Once the pictures are set aside, reproduce the entries below exactly.
------------------------------------------------------------------------
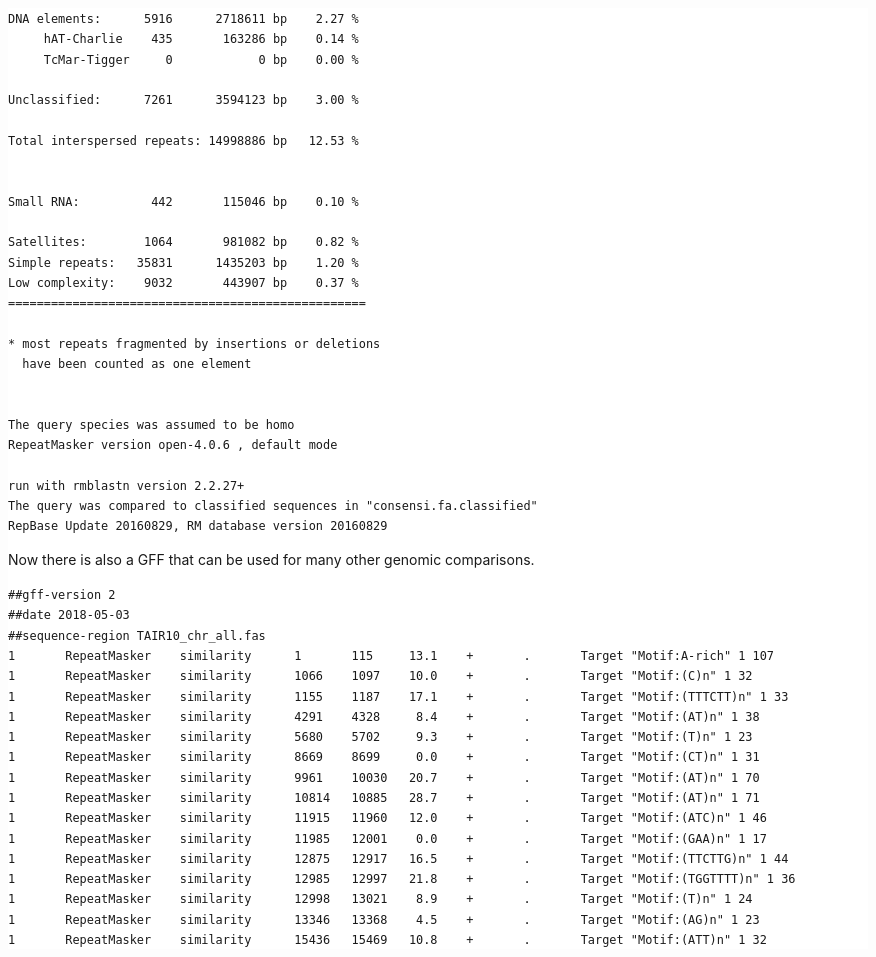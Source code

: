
 ```
DNA elements:      5916      2718611 bp    2.27 %
     hAT-Charlie    435       163286 bp    0.14 %
     TcMar-Tigger     0            0 bp    0.00 %

Unclassified:      7261      3594123 bp    3.00 %

Total interspersed repeats: 14998886 bp   12.53 %


Small RNA:          442       115046 bp    0.10 %

Satellites:        1064       981082 bp    0.82 %
Simple repeats:   35831      1435203 bp    1.20 %
Low complexity:    9032       443907 bp    0.37 %
==================================================

* most repeats fragmented by insertions or deletions
  have been counted as one element


The query species was assumed to be homo
RepeatMasker version open-4.0.6 , default mode

run with rmblastn version 2.2.27+
The query was compared to classified sequences in "consensi.fa.classified"
RepBase Update 20160829, RM database version 20160829

```
Now there is also a GFF that can be used for many other genomic comparisons.
```
##gff-version 2
##date 2018-05-03
##sequence-region TAIR10_chr_all.fas
1       RepeatMasker    similarity      1       115     13.1    +       .       Target "Motif:A-rich" 1 107
1       RepeatMasker    similarity      1066    1097    10.0    +       .       Target "Motif:(C)n" 1 32
1       RepeatMasker    similarity      1155    1187    17.1    +       .       Target "Motif:(TTTCTT)n" 1 33
1       RepeatMasker    similarity      4291    4328     8.4    +       .       Target "Motif:(AT)n" 1 38
1       RepeatMasker    similarity      5680    5702     9.3    +       .       Target "Motif:(T)n" 1 23
1       RepeatMasker    similarity      8669    8699     0.0    +       .       Target "Motif:(CT)n" 1 31
1       RepeatMasker    similarity      9961    10030   20.7    +       .       Target "Motif:(AT)n" 1 70
1       RepeatMasker    similarity      10814   10885   28.7    +       .       Target "Motif:(AT)n" 1 71
1       RepeatMasker    similarity      11915   11960   12.0    +       .       Target "Motif:(ATC)n" 1 46
1       RepeatMasker    similarity      11985   12001    0.0    +       .       Target "Motif:(GAA)n" 1 17
1       RepeatMasker    similarity      12875   12917   16.5    +       .       Target "Motif:(TTCTTG)n" 1 44
1       RepeatMasker    similarity      12985   12997   21.8    +       .       Target "Motif:(TGGTTTT)n" 1 36
1       RepeatMasker    similarity      12998   13021    8.9    +       .       Target "Motif:(T)n" 1 24
1       RepeatMasker    similarity      13346   13368    4.5    +       .       Target "Motif:(AG)n" 1 23
1       RepeatMasker    similarity      15436   15469   10.8    +       .       Target "Motif:(ATT)n" 1 32
```
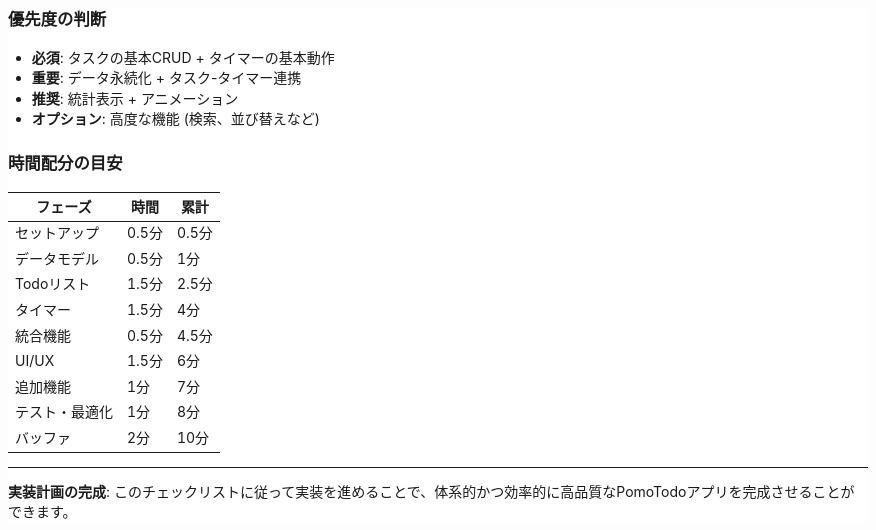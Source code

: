 ### 優先度の判断

- **必須**: タスクの基本CRUD + タイマーの基本動作
- **重要**: データ永続化 + タスク-タイマー連携
- **推奨**: 統計表示 + アニメーション
- **オプション**: 高度な機能 (検索、並び替えなど)

### 時間配分の目安

| フェーズ | 時間 | 累計 |
|---------|-----|-----|
| セットアップ | 0.5分 | 0.5分 |
| データモデル | 0.5分 | 1分 |
| Todoリスト | 1.5分 | 2.5分 |
| タイマー | 1.5分 | 4分 |
| 統合機能 | 0.5分 | 4.5分 |
| UI/UX | 1.5分 | 6分 |
| 追加機能 | 1分 | 7分 |
| テスト・最適化 | 1分 | 8分 |
| バッファ | 2分 | 10分 |

---

**実装計画の完成**: このチェックリストに従って実装を進めることで、体系的かつ効率的に高品質なPomoTodoアプリを完成させることができます。
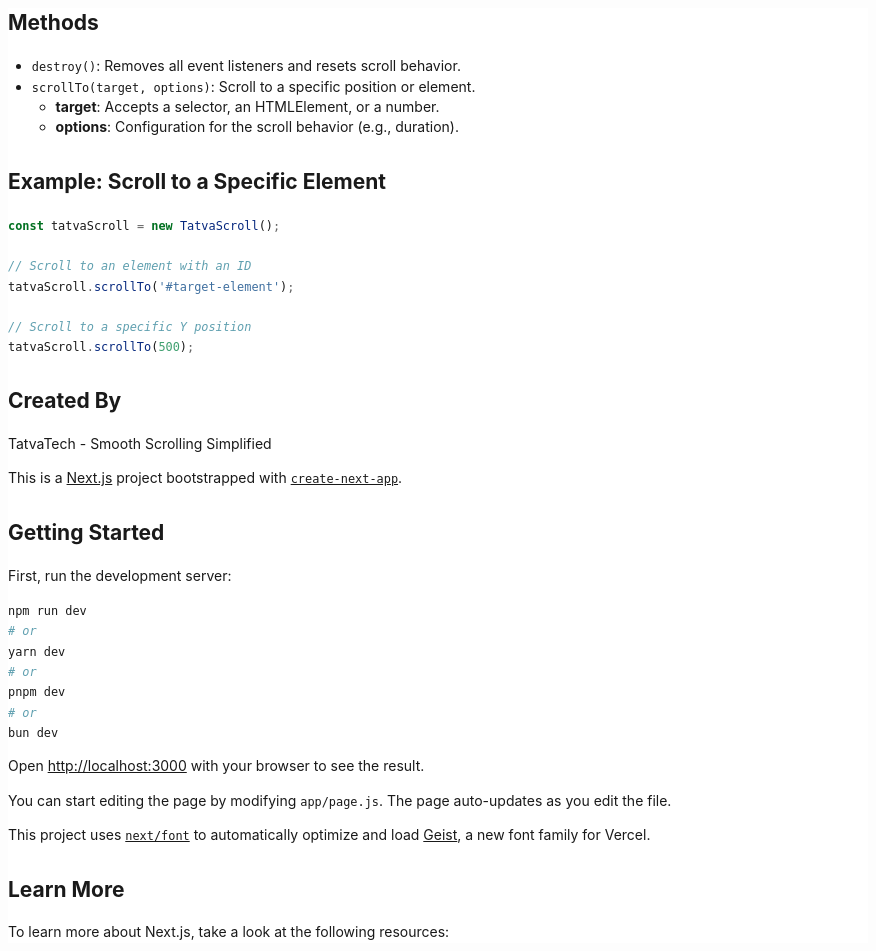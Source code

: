 ## Methods

- `destroy()`: Removes all event listeners and resets scroll behavior.
- `scrollTo(target, options)`: Scroll to a specific position or element.
  - **target**: Accepts a selector, an HTMLElement, or a number.
  - **options**: Configuration for the scroll behavior (e.g., duration).

## Example: Scroll to a Specific Element

```javascript
const tatvaScroll = new TatvaScroll();

// Scroll to an element with an ID
tatvaScroll.scrollTo('#target-element');

// Scroll to a specific Y position
tatvaScroll.scrollTo(500);
```

## Created By

TatvaTech - Smooth Scrolling Simplified

This is a [Next.js](https://nextjs.org) project bootstrapped with [`create-next-app`](https://github.com/vercel/next.js/tree/canary/packages/create-next-app).

## Getting Started

First, run the development server:

```bash
npm run dev
# or
yarn dev
# or
pnpm dev
# or
bun dev
```

Open [http://localhost:3000](http://localhost:3000) with your browser to see the result.

You can start editing the page by modifying `app/page.js`. The page auto-updates as you edit the file.

This project uses [`next/font`](https://nextjs.org/docs/app/building-your-application/optimizing/fonts) to automatically optimize and load [Geist](https://vercel.com/font), a new font family for Vercel.

## Learn More

To learn more about Next.js, take a look at the following resources:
------------------------------------------------------------------------
_Task output_
Source code

:
 ```
DNA elements:      5916      2718611 bp    2.27 %
     hAT-Charlie    435       163286 bp    0.14 %
     TcMar-Tigger     0            0 bp    0.00 %

Unclassified:      7261      3594123 bp    3.00 %

Total interspersed repeats: 14998886 bp   12.53 %


Small RNA:          442       115046 bp    0.10 %

Satellites:        1064       981082 bp    0.82 %
Simple repeats:   35831      1435203 bp    1.20 %
Low complexity:    9032       443907 bp    0.37 %
==================================================

* most repeats fragmented by insertions or deletions
  have been counted as one element


The query species was assumed to be homo
RepeatMasker version open-4.0.6 , default mode

run with rmblastn version 2.2.27+
The query was compared to classified sequences in "consensi.fa.classified"
RepBase Update 20160829, RM database version 20160829

```
Now there is also a GFF that can be used for many other genomic comparisons.
```
##gff-version 2
##date 2018-05-03
##sequence-region TAIR10_chr_all.fas
1       RepeatMasker    similarity      1       115     13.1    +       .       Target "Motif:A-rich" 1 107
1       RepeatMasker    similarity      1066    1097    10.0    +       .       Target "Motif:(C)n" 1 32
1       RepeatMasker    similarity      1155    1187    17.1    +       .       Target "Motif:(TTTCTT)n" 1 33
1       RepeatMasker    similarity      4291    4328     8.4    +       .       Target "Motif:(AT)n" 1 38
1       RepeatMasker    similarity      5680    5702     9.3    +       .       Target "Motif:(T)n" 1 23
1       RepeatMasker    similarity      8669    8699     0.0    +       .       Target "Motif:(CT)n" 1 31
1       RepeatMasker    similarity      9961    10030   20.7    +       .       Target "Motif:(AT)n" 1 70
1       RepeatMasker    similarity      10814   10885   28.7    +       .       Target "Motif:(AT)n" 1 71
1       RepeatMasker    similarity      11915   11960   12.0    +       .       Target "Motif:(ATC)n" 1 46
1       RepeatMasker    similarity      11985   12001    0.0    +       .       Target "Motif:(GAA)n" 1 17
1       RepeatMasker    similarity      12875   12917   16.5    +       .       Target "Motif:(TTCTTG)n" 1 44
1       RepeatMasker    similarity      12985   12997   21.8    +       .       Target "Motif:(TGGTTTT)n" 1 36
1       RepeatMasker    similarity      12998   13021    8.9    +       .       Target "Motif:(T)n" 1 24
1       RepeatMasker    similarity      13346   13368    4.5    +       .       Target "Motif:(AG)n" 1 23
1       RepeatMasker    similarity      15436   15469   10.8    +       .       Target "Motif:(ATT)n" 1 32
```
Source code

: ### 優先度の判断

- **必須**: タスクの基本CRUD + タイマーの基本動作
- **重要**: データ永続化 + タスク-タイマー連携
- **推奨**: 統計表示 + アニメーション
- **オプション**: 高度な機能 (検索、並び替えなど)

### 時間配分の目安

| フェーズ | 時間 | 累計 |
|---------|-----|-----|
| セットアップ | 0.5分 | 0.5分 |
| データモデル | 0.5分 | 1分 |
| Todoリスト | 1.5分 | 2.5分 |
| タイマー | 1.5分 | 4分 |
| 統合機能 | 0.5分 | 4.5分 |
| UI/UX | 1.5分 | 6分 |
| 追加機能 | 1分 | 7分 |
| テスト・最適化 | 1分 | 8分 |
| バッファ | 2分 | 10分 |

---

**実装計画の完成**: このチェックリストに従って実装を進めることで、体系的かつ効率的に高品質なPomoTodoアプリを完成させることができます。
Source code

: ## Methods

- `destroy()`: Removes all event listeners and resets scroll behavior.
- `scrollTo(target, options)`: Scroll to a specific position or element.
  - **target**: Accepts a selector, an HTMLElement, or a number.
  - **options**: Configuration for the scroll behavior (e.g., duration).

## Example: Scroll to a Specific Element

```javascript
const tatvaScroll = new TatvaScroll();

// Scroll to an element with an ID
tatvaScroll.scrollTo('#target-element');

// Scroll to a specific Y position
tatvaScroll.scrollTo(500);
```

## Created By

TatvaTech - Smooth Scrolling Simplified

This is a [Next.js](https://nextjs.org) project bootstrapped with [`create-next-app`](https://github.com/vercel/next.js/tree/canary/packages/create-next-app).

## Getting Started

First, run the development server:

```bash
npm run dev
# or
yarn dev
# or
pnpm dev
# or
bun dev
```

Open [http://localhost:3000](http://localhost:3000) with your browser to see the result.

You can start editing the page by modifying `app/page.js`. The page auto-updates as you edit the file.

This project uses [`next/font`](https://nextjs.org/docs/app/building-your-application/optimizing/fonts) to automatically optimize and load [Geist](https://vercel.com/font), a new font family for Vercel.

## Learn More

To learn more about Next.js, take a look at the following resources:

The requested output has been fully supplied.